The ongoing complexities and issues related to data privacy and security that spans jurisdictions around the globe were explored in a recent Comment piece in the US print edition of the financial times.

In “Virtual sovereignty can help you govern data“, Andrew Burt (chief privacy officer at Immuta) and Craig Mundie (former chief research and strategy officer at Microsoft) highlight that there are several dynamics involved in determining sovereignty and so control over data. They include considering where the creator of the data existed at the time the data was formed. This location could very well differ to where the data is now stored. And finally the third aspect could be the location from from where the inquiry is being undertaken.

For example, new data about a financial transaction is physically executed in the United Stares. Thus the data and the system used are subject to US federal and state jurisdiction. That data is then moved and housed in a cloud or server physically sitting in Ireland. Now that equipment and data is subject to that country’s and EU jurisdiction. Finally the Japanese state police, via Interpol, seek access to that data in support of a criminal money-laundering case.

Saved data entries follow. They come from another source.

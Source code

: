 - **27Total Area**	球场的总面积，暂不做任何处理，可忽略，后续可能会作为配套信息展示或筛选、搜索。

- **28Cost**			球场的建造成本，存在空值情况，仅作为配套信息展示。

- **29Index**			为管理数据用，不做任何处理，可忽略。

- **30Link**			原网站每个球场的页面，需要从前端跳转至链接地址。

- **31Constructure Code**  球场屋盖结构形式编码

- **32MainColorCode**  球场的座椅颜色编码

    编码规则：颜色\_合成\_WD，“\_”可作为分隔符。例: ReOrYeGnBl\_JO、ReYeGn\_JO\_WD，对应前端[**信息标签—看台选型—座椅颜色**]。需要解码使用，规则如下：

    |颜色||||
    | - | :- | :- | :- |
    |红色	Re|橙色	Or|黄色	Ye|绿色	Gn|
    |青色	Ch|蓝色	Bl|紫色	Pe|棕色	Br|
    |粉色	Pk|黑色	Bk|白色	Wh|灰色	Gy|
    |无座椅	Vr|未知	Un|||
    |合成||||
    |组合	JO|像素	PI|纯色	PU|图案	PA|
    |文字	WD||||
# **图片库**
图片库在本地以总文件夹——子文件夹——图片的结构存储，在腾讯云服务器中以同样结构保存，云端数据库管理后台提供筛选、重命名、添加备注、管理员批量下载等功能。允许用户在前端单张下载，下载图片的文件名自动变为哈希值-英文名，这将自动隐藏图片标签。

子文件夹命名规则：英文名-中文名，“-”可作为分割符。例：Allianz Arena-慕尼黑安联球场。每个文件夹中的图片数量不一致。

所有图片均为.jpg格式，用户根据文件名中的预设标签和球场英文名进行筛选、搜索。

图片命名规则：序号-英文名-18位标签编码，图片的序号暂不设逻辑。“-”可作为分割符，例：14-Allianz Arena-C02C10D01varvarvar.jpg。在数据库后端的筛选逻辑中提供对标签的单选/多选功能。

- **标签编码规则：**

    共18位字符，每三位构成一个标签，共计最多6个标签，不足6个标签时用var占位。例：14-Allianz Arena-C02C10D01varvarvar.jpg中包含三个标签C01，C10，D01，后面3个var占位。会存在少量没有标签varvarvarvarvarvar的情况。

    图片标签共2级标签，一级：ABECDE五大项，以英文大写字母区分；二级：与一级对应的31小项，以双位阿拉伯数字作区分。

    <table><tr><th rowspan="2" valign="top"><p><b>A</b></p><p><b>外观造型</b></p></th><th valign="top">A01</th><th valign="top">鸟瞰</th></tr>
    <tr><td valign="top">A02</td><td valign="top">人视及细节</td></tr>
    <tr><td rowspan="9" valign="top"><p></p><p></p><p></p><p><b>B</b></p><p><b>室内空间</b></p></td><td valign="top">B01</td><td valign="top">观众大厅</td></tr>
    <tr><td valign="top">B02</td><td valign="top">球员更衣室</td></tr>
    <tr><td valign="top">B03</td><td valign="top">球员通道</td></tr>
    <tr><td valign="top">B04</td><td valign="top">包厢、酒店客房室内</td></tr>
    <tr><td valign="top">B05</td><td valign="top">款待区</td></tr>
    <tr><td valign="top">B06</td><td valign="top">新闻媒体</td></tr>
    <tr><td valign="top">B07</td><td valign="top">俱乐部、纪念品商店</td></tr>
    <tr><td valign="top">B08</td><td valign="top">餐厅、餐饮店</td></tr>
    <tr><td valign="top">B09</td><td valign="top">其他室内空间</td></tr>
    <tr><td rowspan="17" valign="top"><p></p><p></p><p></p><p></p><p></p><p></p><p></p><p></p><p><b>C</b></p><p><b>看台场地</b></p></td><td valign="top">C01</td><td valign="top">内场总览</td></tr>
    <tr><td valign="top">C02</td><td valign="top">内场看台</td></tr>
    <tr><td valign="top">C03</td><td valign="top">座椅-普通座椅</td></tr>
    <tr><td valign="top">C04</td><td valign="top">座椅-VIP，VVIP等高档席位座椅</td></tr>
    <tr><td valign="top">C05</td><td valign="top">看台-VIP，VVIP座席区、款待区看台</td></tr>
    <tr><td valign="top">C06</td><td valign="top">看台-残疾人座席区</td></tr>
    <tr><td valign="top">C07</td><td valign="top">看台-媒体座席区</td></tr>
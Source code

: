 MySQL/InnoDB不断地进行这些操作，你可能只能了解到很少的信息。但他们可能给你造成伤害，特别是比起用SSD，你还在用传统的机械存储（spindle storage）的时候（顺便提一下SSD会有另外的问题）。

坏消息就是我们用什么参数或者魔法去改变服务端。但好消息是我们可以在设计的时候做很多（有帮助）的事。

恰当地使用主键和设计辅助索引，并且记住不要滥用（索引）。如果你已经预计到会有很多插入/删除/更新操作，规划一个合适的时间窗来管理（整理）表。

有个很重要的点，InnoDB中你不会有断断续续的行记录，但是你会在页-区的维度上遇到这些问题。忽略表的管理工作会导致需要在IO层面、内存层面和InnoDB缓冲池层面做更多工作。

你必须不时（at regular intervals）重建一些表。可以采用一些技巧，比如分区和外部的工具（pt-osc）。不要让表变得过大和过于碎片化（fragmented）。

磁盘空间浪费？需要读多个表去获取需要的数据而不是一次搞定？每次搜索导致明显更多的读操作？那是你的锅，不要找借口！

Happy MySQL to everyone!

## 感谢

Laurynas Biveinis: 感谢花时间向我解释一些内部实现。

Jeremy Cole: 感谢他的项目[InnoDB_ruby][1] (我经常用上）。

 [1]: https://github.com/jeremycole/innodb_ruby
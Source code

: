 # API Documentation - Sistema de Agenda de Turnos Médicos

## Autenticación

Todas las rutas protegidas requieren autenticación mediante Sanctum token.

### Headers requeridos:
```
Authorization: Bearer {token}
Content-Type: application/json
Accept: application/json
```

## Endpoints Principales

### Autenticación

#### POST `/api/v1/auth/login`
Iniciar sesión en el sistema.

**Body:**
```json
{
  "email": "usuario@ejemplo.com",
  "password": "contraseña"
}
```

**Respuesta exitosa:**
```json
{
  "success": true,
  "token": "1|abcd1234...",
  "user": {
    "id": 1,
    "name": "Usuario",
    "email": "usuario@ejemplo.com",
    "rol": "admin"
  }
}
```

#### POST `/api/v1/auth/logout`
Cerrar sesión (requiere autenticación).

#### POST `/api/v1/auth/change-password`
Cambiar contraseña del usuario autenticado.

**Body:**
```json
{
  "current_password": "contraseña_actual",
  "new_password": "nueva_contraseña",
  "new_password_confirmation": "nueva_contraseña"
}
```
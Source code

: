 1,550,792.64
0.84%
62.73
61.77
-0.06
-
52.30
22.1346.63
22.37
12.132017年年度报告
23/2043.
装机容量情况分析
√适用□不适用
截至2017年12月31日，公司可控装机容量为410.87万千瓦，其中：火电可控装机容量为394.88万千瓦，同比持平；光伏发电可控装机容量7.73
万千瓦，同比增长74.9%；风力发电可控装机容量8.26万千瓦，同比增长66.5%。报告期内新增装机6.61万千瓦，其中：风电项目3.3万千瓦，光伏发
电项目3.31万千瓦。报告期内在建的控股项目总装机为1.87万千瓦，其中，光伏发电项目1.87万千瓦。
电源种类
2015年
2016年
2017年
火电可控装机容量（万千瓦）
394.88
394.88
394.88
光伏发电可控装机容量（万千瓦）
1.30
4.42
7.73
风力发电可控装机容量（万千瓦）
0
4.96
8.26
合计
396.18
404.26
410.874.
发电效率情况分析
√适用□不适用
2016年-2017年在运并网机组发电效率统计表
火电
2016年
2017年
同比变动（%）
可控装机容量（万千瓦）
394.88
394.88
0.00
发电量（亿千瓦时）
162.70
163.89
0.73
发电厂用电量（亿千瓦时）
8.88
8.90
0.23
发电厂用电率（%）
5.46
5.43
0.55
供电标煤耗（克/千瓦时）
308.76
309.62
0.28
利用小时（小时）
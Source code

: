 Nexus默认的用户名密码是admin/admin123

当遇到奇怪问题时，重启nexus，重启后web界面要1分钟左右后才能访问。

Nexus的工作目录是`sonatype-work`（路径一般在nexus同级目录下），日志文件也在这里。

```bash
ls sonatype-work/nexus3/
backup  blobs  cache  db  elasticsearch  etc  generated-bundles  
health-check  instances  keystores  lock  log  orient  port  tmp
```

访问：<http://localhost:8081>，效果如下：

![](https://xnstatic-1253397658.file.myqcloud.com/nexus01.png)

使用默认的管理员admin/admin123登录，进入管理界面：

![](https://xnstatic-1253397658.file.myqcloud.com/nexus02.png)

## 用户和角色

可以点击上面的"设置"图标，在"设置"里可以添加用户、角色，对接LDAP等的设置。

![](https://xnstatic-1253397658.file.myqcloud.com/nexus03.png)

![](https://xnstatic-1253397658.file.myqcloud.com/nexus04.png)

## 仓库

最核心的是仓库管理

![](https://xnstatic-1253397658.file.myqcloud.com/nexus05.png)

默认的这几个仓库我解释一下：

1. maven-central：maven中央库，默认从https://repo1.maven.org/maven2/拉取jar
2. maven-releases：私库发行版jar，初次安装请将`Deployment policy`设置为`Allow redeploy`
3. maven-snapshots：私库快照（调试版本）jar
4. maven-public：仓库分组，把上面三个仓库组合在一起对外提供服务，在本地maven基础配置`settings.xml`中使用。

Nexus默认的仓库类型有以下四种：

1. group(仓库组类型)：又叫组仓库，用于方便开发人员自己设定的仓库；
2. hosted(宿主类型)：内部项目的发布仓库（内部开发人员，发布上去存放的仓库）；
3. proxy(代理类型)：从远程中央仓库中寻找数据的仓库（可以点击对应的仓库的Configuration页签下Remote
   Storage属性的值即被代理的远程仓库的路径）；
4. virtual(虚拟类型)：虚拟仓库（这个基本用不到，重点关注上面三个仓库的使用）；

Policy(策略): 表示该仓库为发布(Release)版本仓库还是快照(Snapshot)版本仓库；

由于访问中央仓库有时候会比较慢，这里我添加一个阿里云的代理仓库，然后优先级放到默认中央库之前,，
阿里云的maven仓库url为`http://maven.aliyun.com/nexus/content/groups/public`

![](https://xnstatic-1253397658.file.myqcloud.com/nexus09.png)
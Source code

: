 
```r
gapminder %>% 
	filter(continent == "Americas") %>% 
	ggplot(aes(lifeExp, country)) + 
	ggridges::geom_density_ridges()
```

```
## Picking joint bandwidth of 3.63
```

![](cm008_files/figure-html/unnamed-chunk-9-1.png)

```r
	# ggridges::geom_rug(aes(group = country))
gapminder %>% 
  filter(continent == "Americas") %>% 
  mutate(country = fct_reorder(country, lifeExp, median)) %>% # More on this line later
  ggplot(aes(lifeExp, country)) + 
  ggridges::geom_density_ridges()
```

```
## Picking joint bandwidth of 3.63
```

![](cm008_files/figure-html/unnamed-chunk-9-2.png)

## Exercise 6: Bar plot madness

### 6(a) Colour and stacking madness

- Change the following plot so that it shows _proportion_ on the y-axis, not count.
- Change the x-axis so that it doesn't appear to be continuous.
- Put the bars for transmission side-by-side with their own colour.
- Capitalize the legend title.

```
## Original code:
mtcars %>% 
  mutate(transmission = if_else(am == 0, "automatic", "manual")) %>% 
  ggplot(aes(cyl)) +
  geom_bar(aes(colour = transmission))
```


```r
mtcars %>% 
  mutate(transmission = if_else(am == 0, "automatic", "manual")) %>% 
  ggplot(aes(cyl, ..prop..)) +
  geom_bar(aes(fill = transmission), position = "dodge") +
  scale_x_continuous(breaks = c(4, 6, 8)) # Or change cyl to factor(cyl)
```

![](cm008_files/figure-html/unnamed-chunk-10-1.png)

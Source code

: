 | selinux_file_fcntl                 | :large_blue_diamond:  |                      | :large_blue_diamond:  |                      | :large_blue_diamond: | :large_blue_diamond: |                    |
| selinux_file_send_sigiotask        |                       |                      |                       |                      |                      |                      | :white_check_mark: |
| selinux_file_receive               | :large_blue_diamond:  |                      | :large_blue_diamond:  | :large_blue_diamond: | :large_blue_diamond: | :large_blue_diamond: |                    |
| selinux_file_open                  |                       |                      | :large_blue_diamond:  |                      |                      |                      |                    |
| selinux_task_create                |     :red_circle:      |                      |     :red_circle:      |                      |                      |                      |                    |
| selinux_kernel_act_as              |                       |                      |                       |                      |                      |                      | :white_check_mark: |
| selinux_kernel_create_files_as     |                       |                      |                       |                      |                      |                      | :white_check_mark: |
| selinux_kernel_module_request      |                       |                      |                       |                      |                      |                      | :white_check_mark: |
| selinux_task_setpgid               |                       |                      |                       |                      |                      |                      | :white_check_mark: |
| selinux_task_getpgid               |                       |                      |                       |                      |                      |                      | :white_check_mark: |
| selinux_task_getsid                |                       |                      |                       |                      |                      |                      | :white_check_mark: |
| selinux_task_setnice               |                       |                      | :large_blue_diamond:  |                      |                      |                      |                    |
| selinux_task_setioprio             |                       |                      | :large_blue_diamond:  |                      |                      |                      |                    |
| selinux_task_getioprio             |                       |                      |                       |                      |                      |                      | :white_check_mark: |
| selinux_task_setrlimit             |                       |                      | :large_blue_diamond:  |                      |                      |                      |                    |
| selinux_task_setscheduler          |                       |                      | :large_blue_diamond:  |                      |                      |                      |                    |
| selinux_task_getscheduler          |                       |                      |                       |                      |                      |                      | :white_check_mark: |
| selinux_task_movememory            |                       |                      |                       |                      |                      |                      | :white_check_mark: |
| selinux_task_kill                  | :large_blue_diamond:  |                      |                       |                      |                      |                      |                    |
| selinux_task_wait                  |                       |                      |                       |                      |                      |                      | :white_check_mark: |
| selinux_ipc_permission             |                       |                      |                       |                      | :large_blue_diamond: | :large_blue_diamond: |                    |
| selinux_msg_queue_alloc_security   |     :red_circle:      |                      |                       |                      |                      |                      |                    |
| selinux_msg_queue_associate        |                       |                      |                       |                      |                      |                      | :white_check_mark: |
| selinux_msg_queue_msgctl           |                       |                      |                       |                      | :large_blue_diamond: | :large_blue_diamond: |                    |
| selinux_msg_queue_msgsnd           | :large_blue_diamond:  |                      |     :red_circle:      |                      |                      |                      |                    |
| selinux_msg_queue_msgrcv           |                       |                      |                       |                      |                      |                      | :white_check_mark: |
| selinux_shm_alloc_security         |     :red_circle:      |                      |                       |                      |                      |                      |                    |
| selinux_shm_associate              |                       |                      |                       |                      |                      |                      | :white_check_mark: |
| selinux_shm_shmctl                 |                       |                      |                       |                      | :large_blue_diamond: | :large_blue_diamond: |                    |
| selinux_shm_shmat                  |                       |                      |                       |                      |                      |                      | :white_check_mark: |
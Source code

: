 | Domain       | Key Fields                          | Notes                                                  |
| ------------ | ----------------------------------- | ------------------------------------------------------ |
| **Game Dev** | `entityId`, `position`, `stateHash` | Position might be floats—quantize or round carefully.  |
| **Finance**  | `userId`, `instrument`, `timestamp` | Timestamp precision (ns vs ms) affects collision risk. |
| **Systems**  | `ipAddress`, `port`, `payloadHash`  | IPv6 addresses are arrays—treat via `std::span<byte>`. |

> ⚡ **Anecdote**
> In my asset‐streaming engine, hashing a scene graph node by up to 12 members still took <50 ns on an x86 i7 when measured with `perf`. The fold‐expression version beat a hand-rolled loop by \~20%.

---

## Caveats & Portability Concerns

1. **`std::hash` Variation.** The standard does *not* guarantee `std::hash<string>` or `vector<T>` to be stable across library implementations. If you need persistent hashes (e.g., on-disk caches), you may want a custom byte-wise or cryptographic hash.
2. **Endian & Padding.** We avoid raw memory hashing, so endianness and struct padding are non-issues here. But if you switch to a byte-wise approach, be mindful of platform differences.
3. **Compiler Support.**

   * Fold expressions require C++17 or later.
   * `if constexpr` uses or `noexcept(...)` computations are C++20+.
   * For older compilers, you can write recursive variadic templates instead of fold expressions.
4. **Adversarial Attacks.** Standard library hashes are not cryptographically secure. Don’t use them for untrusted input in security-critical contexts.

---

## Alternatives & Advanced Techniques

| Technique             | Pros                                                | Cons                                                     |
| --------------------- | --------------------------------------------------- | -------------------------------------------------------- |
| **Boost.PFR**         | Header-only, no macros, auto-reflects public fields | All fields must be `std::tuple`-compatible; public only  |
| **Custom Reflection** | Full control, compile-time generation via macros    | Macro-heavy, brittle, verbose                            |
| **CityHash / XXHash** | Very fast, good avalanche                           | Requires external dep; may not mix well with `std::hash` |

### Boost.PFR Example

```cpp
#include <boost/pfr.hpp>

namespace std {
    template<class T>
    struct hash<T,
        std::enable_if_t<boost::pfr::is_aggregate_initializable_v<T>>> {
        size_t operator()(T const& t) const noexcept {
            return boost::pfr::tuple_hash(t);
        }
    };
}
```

Now the inquiry has to work through Japanese, Interpol, EU, US and Irish jurisdictions. Or does it?

So then the question arises- which takes precedence and why? And other questions emerge- why can’t entities harmonize their regulations in order to make them simpler? This draws out the point that countries have different views on privacy and security and so there won’t likely be any universal harmonization – perhaps just regional blocks that support similar conditions.

This will keep us all, and the lawyers, busy for a long time to come.